Paisagem pouco provável a qualquer aparição santíssima, talvez eu e você disséssemos, esbarrando trôpegos na procissão de enfermeiras. Mas para Irmã Davina, do alto dos seus mais ou menos um metro e cinquenta, o milagre estava logo ali, "bem defronte das fuças", como bem diria minha bisavó Luiza, se fosse viva e não estivesse tão ocupada com os remendos do manto da Virgem. Bojudo, aureolado, debruado pelas asas alvíssimas dos degraus de mármore, lá estava o milagre, vestido como uma freira de mais ou menos um metro e cinqüenta de altura.
E antes que eu tivesse tempo de me ajoelhar e pedir perdão por pecados cometidos e a cometer, Irmã Davina, a santíssima de mais ou menos um metro e cinqüenta de altura, como um bólido, um foguete de São João, sacou de um bolsinho uma imagem de Nossa Senhora das Graças. Dourada, reluzente em tarde de sol tão escura, a graça de das Graças se fez plena como o sol que insistia em girar nas mãos dos anjos como uma bola. Eu, que não encontrava saída para o labirinto escuro que meu pai cismara em explorar, naquele momento tive a certeza que as viñas de Davina desabrochariam em cachos...

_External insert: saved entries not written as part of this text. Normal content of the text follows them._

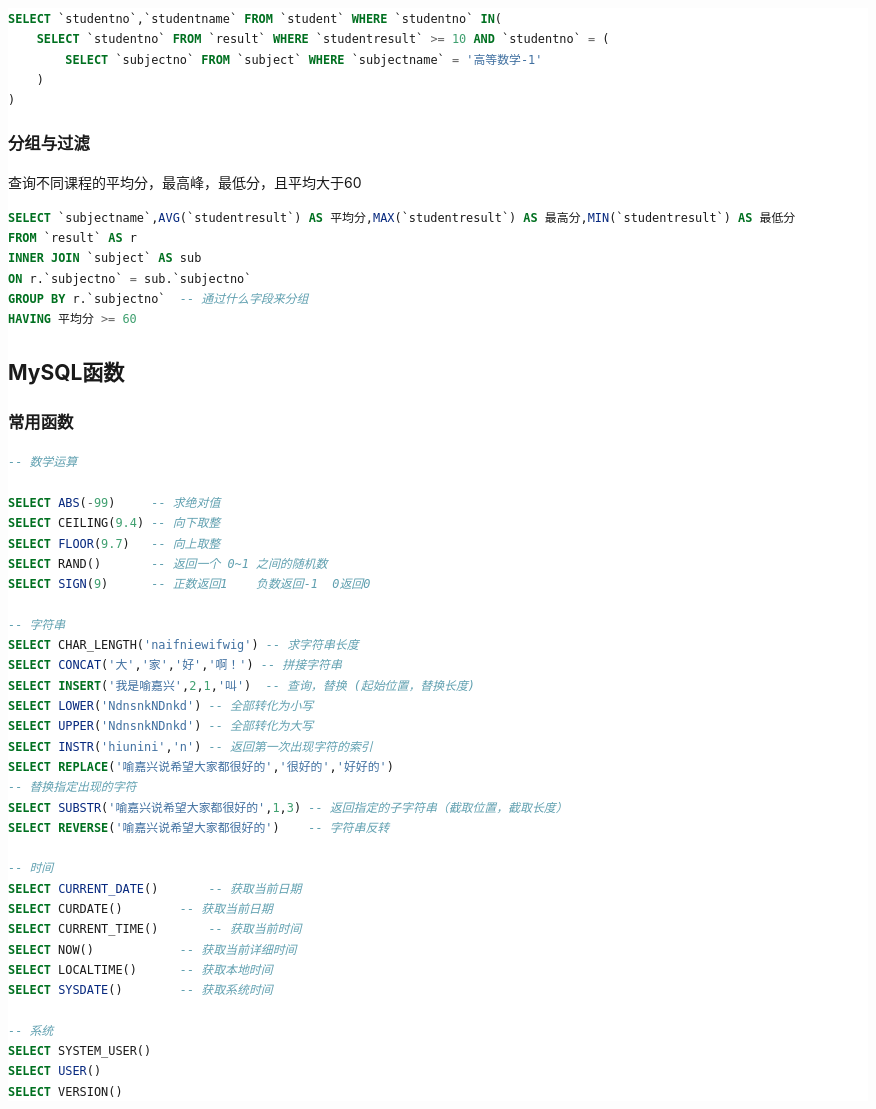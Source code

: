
 ```sql
SELECT `studentno`,`studentname` FROM `student` WHERE `studentno` IN(
	SELECT `studentno` FROM `result` WHERE `studentresult` >= 10 AND `studentno` = (
		SELECT `subjectno` FROM `subject` WHERE `subjectname` = '高等数学-1'
	)
)
```



### 分组与过滤

查询不同课程的平均分，最高峰，最低分，且平均大于60

```sql
SELECT `subjectname`,AVG(`studentresult`) AS 平均分,MAX(`studentresult`) AS 最高分,MIN(`studentresult`) AS 最低分
FROM `result` AS r
INNER JOIN `subject` AS sub
ON r.`subjectno` = sub.`subjectno`
GROUP BY r.`subjectno`	-- 通过什么字段来分组
HAVING 平均分 >= 60
```

## MySQL函数

### 常用函数

```sql
-- 数学运算

SELECT ABS(-99)		-- 求绝对值
SELECT CEILING(9.4)	-- 向下取整
SELECT FLOOR(9.7)	-- 向上取整
SELECT RAND()		-- 返回一个 0~1 之间的随机数
SELECT SIGN(9)		-- 正数返回1	负数返回-1	0返回0

-- 字符串
SELECT CHAR_LENGTH('naifniewifwig')	-- 求字符串长度
SELECT CONCAT('大','家','好','啊！')	-- 拼接字符串	
SELECT INSERT('我是喻嘉兴',2,1,'叫')	-- 查询，替换 (起始位置，替换长度)
SELECT LOWER('NdnsnkNDnkd')	-- 全部转化为小写
SELECT UPPER('NdnsnkNDnkd')	-- 全部转化为大写
SELECT INSTR('hiunini','n')	-- 返回第一次出现字符的索引
SELECT REPLACE('喻嘉兴说希望大家都很好的','很好的','好好的')
-- 替换指定出现的字符
SELECT SUBSTR('喻嘉兴说希望大家都很好的',1,3) -- 返回指定的子字符串（截取位置，截取长度）
SELECT REVERSE('喻嘉兴说希望大家都很好的')    -- 字符串反转

-- 时间
SELECT CURRENT_DATE()		-- 获取当前日期
SELECT CURDATE()		-- 获取当前日期
SELECT CURRENT_TIME()		-- 获取当前时间
SELECT NOW()			-- 获取当前详细时间
SELECT LOCALTIME()		-- 获取本地时间
SELECT SYSDATE()		-- 获取系统时间 

-- 系统
SELECT SYSTEM_USER()
SELECT USER()
SELECT VERSION()
```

Hoje, ao retornar da Casa de São Francisco de Paulo, lar de Irmã Davina e de suas Irmãs, aperto a graça de das Graças que no momento certo acolheu meu pai, dando-lhe um milagre de mais ou menos um metro e meio de altura, que incansável o guia por um escuro labirinto chamado Alzheimer. Um labirinto nem sempre muito fácil de ser percorrido, entremeado por períodos de lucidez e loucura, mas que as mãos firmes e delicadas das irmãs, Davina, Zenóbia, Francisca, e outras que ainda não conheço o nome, conduzem com sabedoria e fé. Lá, como ele, existem outros no mesmo labirinto, amparados igualmente por Nossa Senhora, Davina e suas irmãs, Rosa, a doutora de Deus, enfermeiras, cuidadores e São Francisco de Paulo.
Obrigada, irmãs que tão bem guardam meu pai!